Wednesday, 7 November 2012

Worrying trends - No. 3 ~ Upholding the Queen's Peace

The Police are the sharp end of law enforcement and it is fortunate that they continue to enjoy the general support of the public in their work as was recently demonstrated in Manchester - BBC 3rd October and BBC 4th October.  Nevertheless, the Police are facing enormous changes and the future seems to be an uncertain one with morale reportedly at very low ebb - Telegraph 3rd November.  Whilst there is almost always some room for efficiency improvement, the recent cuts to budgets seem to be a huge gamble with public safety in the aftermath of the disorder in 2011.  Furthermore, due to austerity, certain forms of crime appear to be on the increase - (e.g. Austerity triggers economic crime wave).  The implementation of Police and Crime Commissioners (and the abolition of Police Authorities) is part of the coalition government's reform agenda but the implementation appears rushed with relatively minimal effort being made to adequately inform the public of the implications of these powerful Commissioners and the associated Police and Crime Panels - see Police Reform and Social Responsibility Act 2011.
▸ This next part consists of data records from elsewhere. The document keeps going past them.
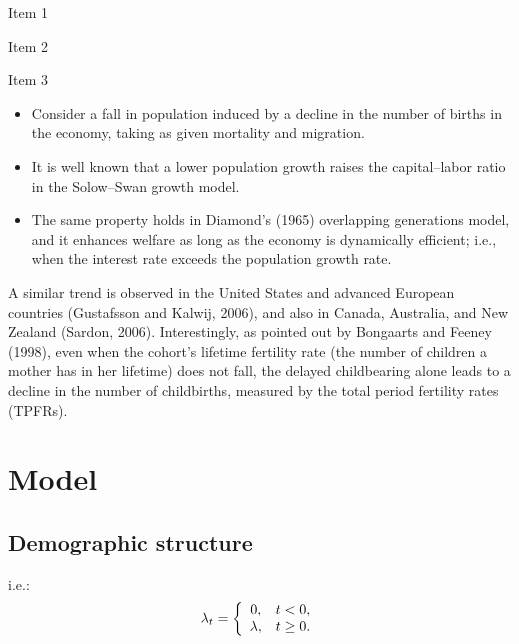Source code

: \documentclass[nogrid]{MBE}%
\begin{document}
\begin{arabiclist}
\item Item 1

\item Item 2

\item Item 3
\end{arabiclist}

\begin{itemize}
\item Consider a fall in population induced by a decline in the number of births in the economy,
taking as given mortality and migration.

\item It is well known that a lower population growth raises the capital--labor ratio in the Solow--Swan
growth model.

\item The same property holds in Diamond's (1965) overlapping generations model, and it enhances welfare
as long as the economy is dynamically efficient; i.e., when the interest rate exceeds the
population growth rate.
\end{itemize}
 A similar trend is observed in the United
States and advanced European countries (Gustafsson and Kalwij, 2006), and also in Canada,
Australia, and New Zealand (Sardon, 2006). Interestingly, as pointed out by Bongaarts and Feeney
(1998), even when the cohort's lifetime fertility rate (the number of children a mother has in her
lifetime) does not fall, the delayed childbearing alone leads to a decline in the number of
childbirths, measured by the total period fertility rates (TPFRs). %


\section{Model\label{sec:Model}}

\subsection{Demographic structure}



i.e.:
\begin{equation}
\lambda_{t}=\left\{
\begin{array}
[c]{cc}%
0, & t<0,\\
\lambda, & t\geq0.
\end{array}
\right.  \label{eq:lambda}%
\end{equation}
\end{document}
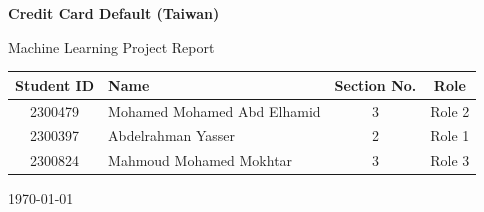 \begin{titlepage}
	\centering

	\vspace*{2cm}
	{\LARGE \textbf{Credit Card Default (Taiwan)}\par}

	\vspace{1.5cm}
	{\Large Machine Learning Project Report\par}

	\vspace{2cm}
	\renewcommand{\arraystretch}{1.4}
	\begin{tabular}{|c|l|c|c|}
		\hline
		\textbf{Student ID} & \textbf{Name} & \textbf{Section No.} & \textbf{Role} \\
		\hline
		2300479 & Mohamed Mohamed Abd Elhamid & 3 & Role 2 \\
		\hline
		2300397 & Abdelrahman Yasser & 2 & Role 1 \\
		\hline
		2300824 & Mahmoud Mohamed Mokhtar & 3 & Role 3 \\
		\hline
	\end{tabular}

	\vfill
	{\large \today\par}
\end{titlepage}
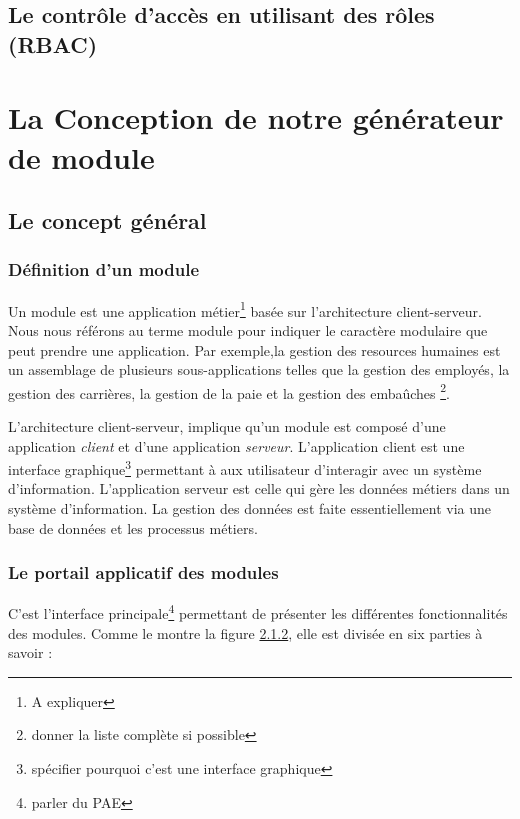 \documentclass[a4paper,11pt]{report}
\begin{document}
\section{Le contrôle d'accès en utilisant des rôles (RBAC)}

\chapter{La Conception de notre générateur de module}
\section{Le concept général}
\subsection{Définition d'un module}

Un module est une application métier\footnote{A expliquer} basée sur
l'architecture client-serveur. Nous nous référons au terme module pour
indiquer le caractère modulaire que peut prendre une application. Par
exemple,la gestion des resources humaines est un assemblage de
plusieurs sous-applications telles que la gestion des employés, la
gestion des carrières, la gestion de la paie et la gestion des
embaûches \footnote{donner la liste complète si possible}. 

L'architecture client-serveur, implique qu'un module est composé
d'une application {\em client} et d'une application {\em serveur}.
L'application client est une interface graphique\footnote{spécifier
  pourquoi c'est une interface graphique } permettant à
aux utilisateur d'interagir avec un système d'information.
L'application serveur est celle qui gère les données métiers dans un
système d'information.
La gestion des données est faite essentiellement via une base de
données et les processus métiers. 

\subsection{Le portail applicatif des modules}
C'est l'interface principale\footnote{parler du PAE} permettant 
de présenter les différentes fonctionnalités des modules. Comme
le montre la figure \ref{}, elle est divisée en six parties à savoir :
\end{document}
Upholding the Queen's Peace: towards a new consensus on Policing is the title of a recent publication by the Police Federation which states: 

"The police service is going through a period of rapid change.  The creation of the National Crime Agency, the election of Police and Crime Commissioners and the establishment of a new College of Policing all individually herald fundamental change to the structure and governance of the current model of policing in England and Wales.
Against a backdrop of austerity and reductions to police force budgets, together with the Winsor Review and changes to pay, pensions and other conditions of service, this combination of structural change to the police service could have far-reaching implications.
It is for this reason that the Police Federation of England and Wales has published a collection of essays in which contributors explore different aspects of the question of what the landscape of policing could and should look like in the years to come."

In 2011, the Labour Party set up an Independent Commission on the future of Policing under the Chaiormanship of Lord Stevens.  It is expected to report in 2013.